* Instructions for the task *
Every line in the listing is to be echoed verbatim.

* Dataset extract *
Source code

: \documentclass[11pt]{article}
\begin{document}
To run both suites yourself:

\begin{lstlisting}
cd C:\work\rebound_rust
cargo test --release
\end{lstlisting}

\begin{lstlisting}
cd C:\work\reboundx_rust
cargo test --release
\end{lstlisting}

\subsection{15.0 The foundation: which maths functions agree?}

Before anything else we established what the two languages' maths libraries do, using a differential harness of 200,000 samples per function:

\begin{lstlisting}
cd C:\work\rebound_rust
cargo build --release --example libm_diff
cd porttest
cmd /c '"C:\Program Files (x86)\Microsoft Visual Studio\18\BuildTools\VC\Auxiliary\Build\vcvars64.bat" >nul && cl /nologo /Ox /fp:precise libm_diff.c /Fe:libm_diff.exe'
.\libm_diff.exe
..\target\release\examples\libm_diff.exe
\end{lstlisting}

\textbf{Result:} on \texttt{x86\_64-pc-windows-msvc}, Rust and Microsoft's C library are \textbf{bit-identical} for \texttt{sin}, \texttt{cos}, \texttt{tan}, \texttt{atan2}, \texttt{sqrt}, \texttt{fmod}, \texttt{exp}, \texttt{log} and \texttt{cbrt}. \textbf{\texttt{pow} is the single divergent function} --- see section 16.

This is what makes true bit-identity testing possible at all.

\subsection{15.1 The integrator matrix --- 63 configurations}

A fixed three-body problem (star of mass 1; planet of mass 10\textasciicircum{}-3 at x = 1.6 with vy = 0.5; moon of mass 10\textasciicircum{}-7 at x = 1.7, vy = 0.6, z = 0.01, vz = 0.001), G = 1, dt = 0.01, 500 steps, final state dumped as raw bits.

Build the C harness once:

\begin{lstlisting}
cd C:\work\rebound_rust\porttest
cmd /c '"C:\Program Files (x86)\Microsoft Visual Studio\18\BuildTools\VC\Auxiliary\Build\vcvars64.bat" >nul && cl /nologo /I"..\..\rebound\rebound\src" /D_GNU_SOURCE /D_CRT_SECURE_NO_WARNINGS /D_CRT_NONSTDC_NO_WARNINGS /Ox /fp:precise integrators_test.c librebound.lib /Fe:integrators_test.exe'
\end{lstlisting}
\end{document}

* Exercise output *
Source code

: \documentclass[11pt]{article}
\begin{document}
To run both suites yourself:

\begin{lstlisting}
cd C:\work\rebound_rust
cargo test --release
\end{lstlisting}

\begin{lstlisting}
cd C:\work\reboundx_rust
cargo test --release
\end{lstlisting}

\subsection{15.0 The foundation: which maths functions agree?}

Before anything else we established what the two languages' maths libraries do, using a differential harness of 200,000 samples per function:

\begin{lstlisting}
cd C:\work\rebound_rust
cargo build --release --example libm_diff
cd porttest
cmd /c '"C:\Program Files (x86)\Microsoft Visual Studio\18\BuildTools\VC\Auxiliary\Build\vcvars64.bat" >nul && cl /nologo /Ox /fp:precise libm_diff.c /Fe:libm_diff.exe'
.\libm_diff.exe
..\target\release\examples\libm_diff.exe
\end{lstlisting}

\textbf{Result:} on \texttt{x86\_64-pc-windows-msvc}, Rust and Microsoft's C library are \textbf{bit-identical} for \texttt{sin}, \texttt{cos}, \texttt{tan}, \texttt{atan2}, \texttt{sqrt}, \texttt{fmod}, \texttt{exp}, \texttt{log} and \texttt{cbrt}. \textbf{\texttt{pow} is the single divergent function} --- see section 16.

This is what makes true bit-identity testing possible at all.

\subsection{15.1 The integrator matrix --- 63 configurations}

A fixed three-body problem (star of mass 1; planet of mass 10\textasciicircum{}-3 at x = 1.6 with vy = 0.5; moon of mass 10\textasciicircum{}-7 at x = 1.7, vy = 0.6, z = 0.01, vz = 0.001), G = 1, dt = 0.01, 500 steps, final state dumped as raw bits.

Build the C harness once:

\begin{lstlisting}
cd C:\work\rebound_rust\porttest
cmd /c '"C:\Program Files (x86)\Microsoft Visual Studio\18\BuildTools\VC\Auxiliary\Build\vcvars64.bat" >nul && cl /nologo /I"..\..\rebound\rebound\src" /D_GNU_SOURCE /D_CRT_SECURE_NO_WARNINGS /D_CRT_NONSTDC_NO_WARNINGS /Ox /fp:precise integrators_test.c librebound.lib /Fe:integrators_test.exe'
\end{lstlisting}
\end{document}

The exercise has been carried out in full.